*** Opening of Material provided ***

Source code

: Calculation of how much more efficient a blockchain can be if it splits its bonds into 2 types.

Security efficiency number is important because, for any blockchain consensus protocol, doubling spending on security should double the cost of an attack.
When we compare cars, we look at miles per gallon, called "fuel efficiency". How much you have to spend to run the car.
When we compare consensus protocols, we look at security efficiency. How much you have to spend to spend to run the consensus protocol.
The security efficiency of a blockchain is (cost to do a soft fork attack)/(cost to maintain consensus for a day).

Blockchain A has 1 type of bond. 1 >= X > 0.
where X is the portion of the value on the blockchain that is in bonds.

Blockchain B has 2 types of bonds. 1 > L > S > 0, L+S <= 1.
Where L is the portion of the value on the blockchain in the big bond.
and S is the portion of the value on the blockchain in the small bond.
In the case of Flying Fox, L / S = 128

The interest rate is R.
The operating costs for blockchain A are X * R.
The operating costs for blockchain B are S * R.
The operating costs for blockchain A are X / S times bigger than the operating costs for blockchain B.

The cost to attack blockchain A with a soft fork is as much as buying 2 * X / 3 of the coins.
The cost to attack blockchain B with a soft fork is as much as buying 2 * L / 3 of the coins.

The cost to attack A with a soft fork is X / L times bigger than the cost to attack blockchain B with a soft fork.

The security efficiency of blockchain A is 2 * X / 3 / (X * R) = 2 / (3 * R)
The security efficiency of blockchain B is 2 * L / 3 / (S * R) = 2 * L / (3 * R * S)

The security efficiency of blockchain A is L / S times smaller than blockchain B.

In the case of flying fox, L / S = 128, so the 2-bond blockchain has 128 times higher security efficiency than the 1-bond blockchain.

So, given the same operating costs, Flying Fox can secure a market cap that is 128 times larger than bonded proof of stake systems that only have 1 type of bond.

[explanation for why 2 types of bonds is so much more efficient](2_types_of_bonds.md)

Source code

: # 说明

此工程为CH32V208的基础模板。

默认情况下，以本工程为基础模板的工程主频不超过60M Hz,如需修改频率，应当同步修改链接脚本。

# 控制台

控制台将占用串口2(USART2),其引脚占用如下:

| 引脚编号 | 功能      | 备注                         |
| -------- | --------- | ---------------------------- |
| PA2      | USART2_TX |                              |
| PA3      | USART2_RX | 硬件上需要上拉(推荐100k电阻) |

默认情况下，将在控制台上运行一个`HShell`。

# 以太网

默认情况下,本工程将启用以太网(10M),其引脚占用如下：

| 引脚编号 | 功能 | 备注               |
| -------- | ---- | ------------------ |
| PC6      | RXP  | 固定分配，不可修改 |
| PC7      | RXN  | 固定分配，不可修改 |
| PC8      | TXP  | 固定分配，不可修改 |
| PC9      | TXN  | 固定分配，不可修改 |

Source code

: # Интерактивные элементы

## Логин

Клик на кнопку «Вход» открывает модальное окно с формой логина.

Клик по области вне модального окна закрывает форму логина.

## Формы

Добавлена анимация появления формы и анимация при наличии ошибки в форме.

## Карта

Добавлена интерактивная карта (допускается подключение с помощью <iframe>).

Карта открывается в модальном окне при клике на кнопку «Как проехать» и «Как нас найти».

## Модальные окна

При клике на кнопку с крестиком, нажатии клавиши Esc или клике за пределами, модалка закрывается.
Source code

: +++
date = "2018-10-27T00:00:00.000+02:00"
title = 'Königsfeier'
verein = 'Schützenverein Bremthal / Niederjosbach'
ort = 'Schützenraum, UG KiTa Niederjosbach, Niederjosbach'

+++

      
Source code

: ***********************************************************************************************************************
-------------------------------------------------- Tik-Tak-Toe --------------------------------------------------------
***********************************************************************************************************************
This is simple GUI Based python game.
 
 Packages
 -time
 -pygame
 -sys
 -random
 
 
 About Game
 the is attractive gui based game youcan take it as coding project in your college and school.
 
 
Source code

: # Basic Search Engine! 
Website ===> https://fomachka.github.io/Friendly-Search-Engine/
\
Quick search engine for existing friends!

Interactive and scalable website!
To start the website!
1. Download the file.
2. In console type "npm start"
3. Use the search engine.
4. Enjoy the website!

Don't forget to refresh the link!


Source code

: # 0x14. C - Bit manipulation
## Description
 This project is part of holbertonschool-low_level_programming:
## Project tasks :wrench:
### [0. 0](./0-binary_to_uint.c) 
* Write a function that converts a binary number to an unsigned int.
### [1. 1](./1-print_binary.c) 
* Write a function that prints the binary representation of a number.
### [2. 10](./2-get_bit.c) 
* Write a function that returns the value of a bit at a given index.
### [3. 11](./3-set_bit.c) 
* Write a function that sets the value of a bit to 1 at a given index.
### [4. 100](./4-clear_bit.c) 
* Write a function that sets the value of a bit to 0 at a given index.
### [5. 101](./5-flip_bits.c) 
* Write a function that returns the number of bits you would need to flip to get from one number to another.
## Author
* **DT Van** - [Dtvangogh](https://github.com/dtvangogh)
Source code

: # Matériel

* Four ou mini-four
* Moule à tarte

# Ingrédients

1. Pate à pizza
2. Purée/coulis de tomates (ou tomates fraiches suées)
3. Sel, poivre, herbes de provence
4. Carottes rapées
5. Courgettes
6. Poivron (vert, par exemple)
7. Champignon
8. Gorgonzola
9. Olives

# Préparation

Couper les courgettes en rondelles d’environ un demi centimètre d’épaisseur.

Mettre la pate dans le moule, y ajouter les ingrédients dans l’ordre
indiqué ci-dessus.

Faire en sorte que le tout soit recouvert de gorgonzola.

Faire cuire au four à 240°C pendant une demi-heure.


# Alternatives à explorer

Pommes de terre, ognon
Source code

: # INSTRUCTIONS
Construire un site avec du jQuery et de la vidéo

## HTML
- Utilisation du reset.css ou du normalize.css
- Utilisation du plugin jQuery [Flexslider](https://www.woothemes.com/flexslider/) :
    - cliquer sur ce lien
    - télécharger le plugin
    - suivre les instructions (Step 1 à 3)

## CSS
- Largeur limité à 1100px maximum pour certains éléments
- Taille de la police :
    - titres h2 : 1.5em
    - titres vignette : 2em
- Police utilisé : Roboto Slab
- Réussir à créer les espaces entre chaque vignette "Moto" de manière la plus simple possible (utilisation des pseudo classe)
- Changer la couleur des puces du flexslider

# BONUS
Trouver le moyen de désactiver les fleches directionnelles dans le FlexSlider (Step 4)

*** Close of Material provided ***

> _Required action_
Every entry above should be returned exactly as written.

> _Result of this exercise_
Source code

: Calculation of how much more efficient a blockchain can be if it splits its bonds into 2 types.

Security efficiency number is important because, for any blockchain consensus protocol, doubling spending on security should double the cost of an attack.
When we compare cars, we look at miles per gallon, called "fuel efficiency". How much you have to spend to run the car.
When we compare consensus protocols, we look at security efficiency. How much you have to spend to spend to run the consensus protocol.
The security efficiency of a blockchain is (cost to do a soft fork attack)/(cost to maintain consensus for a day).

Blockchain A has 1 type of bond. 1 >= X > 0.
where X is the portion of the value on the blockchain that is in bonds.

Blockchain B has 2 types of bonds. 1 > L > S > 0, L+S <= 1.
Where L is the portion of the value on the blockchain in the big bond.
and S is the portion of the value on the blockchain in the small bond.
In the case of Flying Fox, L / S = 128

The interest rate is R.
The operating costs for blockchain A are X * R.
The operating costs for blockchain B are S * R.
The operating costs for blockchain A are X / S times bigger than the operating costs for blockchain B.

The cost to attack blockchain A with a soft fork is as much as buying 2 * X / 3 of the coins.
The cost to attack blockchain B with a soft fork is as much as buying 2 * L / 3 of the coins.

The cost to attack A with a soft fork is X / L times bigger than the cost to attack blockchain B with a soft fork.

The security efficiency of blockchain A is 2 * X / 3 / (X * R) = 2 / (3 * R)
The security efficiency of blockchain B is 2 * L / 3 / (S * R) = 2 * L / (3 * R * S)

The security efficiency of blockchain A is L / S times smaller than blockchain B.

In the case of flying fox, L / S = 128, so the 2-bond blockchain has 128 times higher security efficiency than the 1-bond blockchain.

So, given the same operating costs, Flying Fox can secure a market cap that is 128 times larger than bonded proof of stake systems that only have 1 type of bond.

[explanation for why 2 types of bonds is so much more efficient](2_types_of_bonds.md)

Source code

: # 说明

此工程为CH32V208的基础模板。

默认情况下，以本工程为基础模板的工程主频不超过60M Hz,如需修改频率，应当同步修改链接脚本。

# 控制台

控制台将占用串口2(USART2),其引脚占用如下:

| 引脚编号 | 功能      | 备注                         |
| -------- | --------- | ---------------------------- |
| PA2      | USART2_TX |                              |
| PA3      | USART2_RX | 硬件上需要上拉(推荐100k电阻) |

默认情况下，将在控制台上运行一个`HShell`。

# 以太网

默认情况下,本工程将启用以太网(10M),其引脚占用如下：

| 引脚编号 | 功能 | 备注               |
| -------- | ---- | ------------------ |
| PC6      | RXP  | 固定分配，不可修改 |
| PC7      | RXN  | 固定分配，不可修改 |
| PC8      | TXP  | 固定分配，不可修改 |
| PC9      | TXN  | 固定分配，不可修改 |

Source code

: # Интерактивные элементы

## Логин

Клик на кнопку «Вход» открывает модальное окно с формой логина.

Клик по области вне модального окна закрывает форму логина.

## Формы

Добавлена анимация появления формы и анимация при наличии ошибки в форме.

## Карта

Добавлена интерактивная карта (допускается подключение с помощью <iframe>).

Карта открывается в модальном окне при клике на кнопку «Как проехать» и «Как нас найти».

## Модальные окна

При клике на кнопку с крестиком, нажатии клавиши Esc или клике за пределами, модалка закрывается.
Source code

: +++
date = "2018-10-27T00:00:00.000+02:00"
title = 'Königsfeier'
verein = 'Schützenverein Bremthal / Niederjosbach'
ort = 'Schützenraum, UG KiTa Niederjosbach, Niederjosbach'

+++

      
Source code

: ***********************************************************************************************************************
-------------------------------------------------- Tik-Tak-Toe --------------------------------------------------------
***********************************************************************************************************************
This is simple GUI Based python game.
 
 Packages
 -time
 -pygame
 -sys
 -random
 
 
 About Game
 the is attractive gui based game youcan take it as coding project in your college and school.
 
 
Source code

: # Basic Search Engine! 
Website ===> https://fomachka.github.io/Friendly-Search-Engine/
\
Quick search engine for existing friends!

Interactive and scalable website!
To start the website!
1. Download the file.
2. In console type "npm start"
3. Use the search engine.
4. Enjoy the website!

Don't forget to refresh the link!


Source code

: # 0x14. C - Bit manipulation
## Description
 This project is part of holbertonschool-low_level_programming:
## Project tasks :wrench:
### [0. 0](./0-binary_to_uint.c) 
* Write a function that converts a binary number to an unsigned int.
### [1. 1](./1-print_binary.c) 
* Write a function that prints the binary representation of a number.
### [2. 10](./2-get_bit.c) 
* Write a function that returns the value of a bit at a given index.
### [3. 11](./3-set_bit.c) 
* Write a function that sets the value of a bit to 1 at a given index.
### [4. 100](./4-clear_bit.c) 
* Write a function that sets the value of a bit to 0 at a given index.
### [5. 101](./5-flip_bits.c) 
* Write a function that returns the number of bits you would need to flip to get from one number to another.
## Author
* **DT Van** - [Dtvangogh](https://github.com/dtvangogh)
Source code

: # Matériel

* Four ou mini-four
* Moule à tarte

# Ingrédients

1. Pate à pizza
2. Purée/coulis de tomates (ou tomates fraiches suées)
3. Sel, poivre, herbes de provence
4. Carottes rapées
5. Courgettes
6. Poivron (vert, par exemple)
7. Champignon
8. Gorgonzola
9. Olives

# Préparation

Couper les courgettes en rondelles d’environ un demi centimètre d’épaisseur.

Mettre la pate dans le moule, y ajouter les ingrédients dans l’ordre
indiqué ci-dessus.

Faire en sorte que le tout soit recouvert de gorgonzola.

Faire cuire au four à 240°C pendant une demi-heure.


# Alternatives à explorer

Pommes de terre, ognon
Source code

: # INSTRUCTIONS
Construire un site avec du jQuery et de la vidéo

## HTML
- Utilisation du reset.css ou du normalize.css
- Utilisation du plugin jQuery [Flexslider](https://www.woothemes.com/flexslider/) :
    - cliquer sur ce lien
    - télécharger le plugin
    - suivre les instructions (Step 1 à 3)

## CSS
- Largeur limité à 1100px maximum pour certains éléments
- Taille de la police :
    - titres h2 : 1.5em
    - titres vignette : 2em
- Police utilisé : Roboto Slab
- Réussir à créer les espaces entre chaque vignette "Moto" de manière la plus simple possible (utilisation des pseudo classe)
- Changer la couleur des puces du flexslider

# BONUS
Trouver le moyen de désactiver les fleches directionnelles dans le FlexSlider (Step 4)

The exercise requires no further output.